Look through the data below and show every line that includes "management".
__________________________________________________
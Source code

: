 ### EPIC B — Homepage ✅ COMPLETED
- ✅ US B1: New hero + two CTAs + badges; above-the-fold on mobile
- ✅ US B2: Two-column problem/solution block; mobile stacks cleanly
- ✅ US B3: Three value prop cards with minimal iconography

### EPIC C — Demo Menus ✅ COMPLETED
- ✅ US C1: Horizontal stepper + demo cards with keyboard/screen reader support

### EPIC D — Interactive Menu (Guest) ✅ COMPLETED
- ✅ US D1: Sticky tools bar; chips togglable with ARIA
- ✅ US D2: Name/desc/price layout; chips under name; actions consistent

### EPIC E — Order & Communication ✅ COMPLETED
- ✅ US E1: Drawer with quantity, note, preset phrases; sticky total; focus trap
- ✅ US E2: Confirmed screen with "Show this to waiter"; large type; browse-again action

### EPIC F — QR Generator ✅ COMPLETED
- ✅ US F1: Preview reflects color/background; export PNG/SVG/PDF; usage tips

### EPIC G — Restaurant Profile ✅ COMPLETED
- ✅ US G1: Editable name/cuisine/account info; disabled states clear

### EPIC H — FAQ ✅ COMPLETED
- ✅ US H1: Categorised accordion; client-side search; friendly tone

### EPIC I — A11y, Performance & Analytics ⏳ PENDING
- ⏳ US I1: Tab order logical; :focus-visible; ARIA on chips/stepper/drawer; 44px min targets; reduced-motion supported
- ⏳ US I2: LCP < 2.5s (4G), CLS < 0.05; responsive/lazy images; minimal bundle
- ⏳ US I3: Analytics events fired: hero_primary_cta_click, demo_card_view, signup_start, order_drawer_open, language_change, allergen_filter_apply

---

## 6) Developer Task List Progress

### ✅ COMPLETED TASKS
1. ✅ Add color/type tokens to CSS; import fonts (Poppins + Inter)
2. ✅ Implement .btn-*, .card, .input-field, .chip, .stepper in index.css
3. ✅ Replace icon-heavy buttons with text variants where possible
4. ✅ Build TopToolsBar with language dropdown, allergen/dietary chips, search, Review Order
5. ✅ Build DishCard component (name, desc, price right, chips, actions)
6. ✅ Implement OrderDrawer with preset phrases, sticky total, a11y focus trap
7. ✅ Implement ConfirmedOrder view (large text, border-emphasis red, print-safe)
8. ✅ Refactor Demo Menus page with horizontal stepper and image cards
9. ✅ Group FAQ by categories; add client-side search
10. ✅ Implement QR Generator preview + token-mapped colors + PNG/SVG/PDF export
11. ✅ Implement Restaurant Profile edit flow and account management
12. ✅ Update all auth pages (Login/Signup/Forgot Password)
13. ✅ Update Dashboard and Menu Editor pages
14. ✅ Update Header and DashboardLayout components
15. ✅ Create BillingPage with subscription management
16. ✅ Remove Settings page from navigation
__________________________________________________
> _Response box_
11. ✅ Implement Restaurant Profile edit flow and account management
15. ✅ Create BillingPage with subscription management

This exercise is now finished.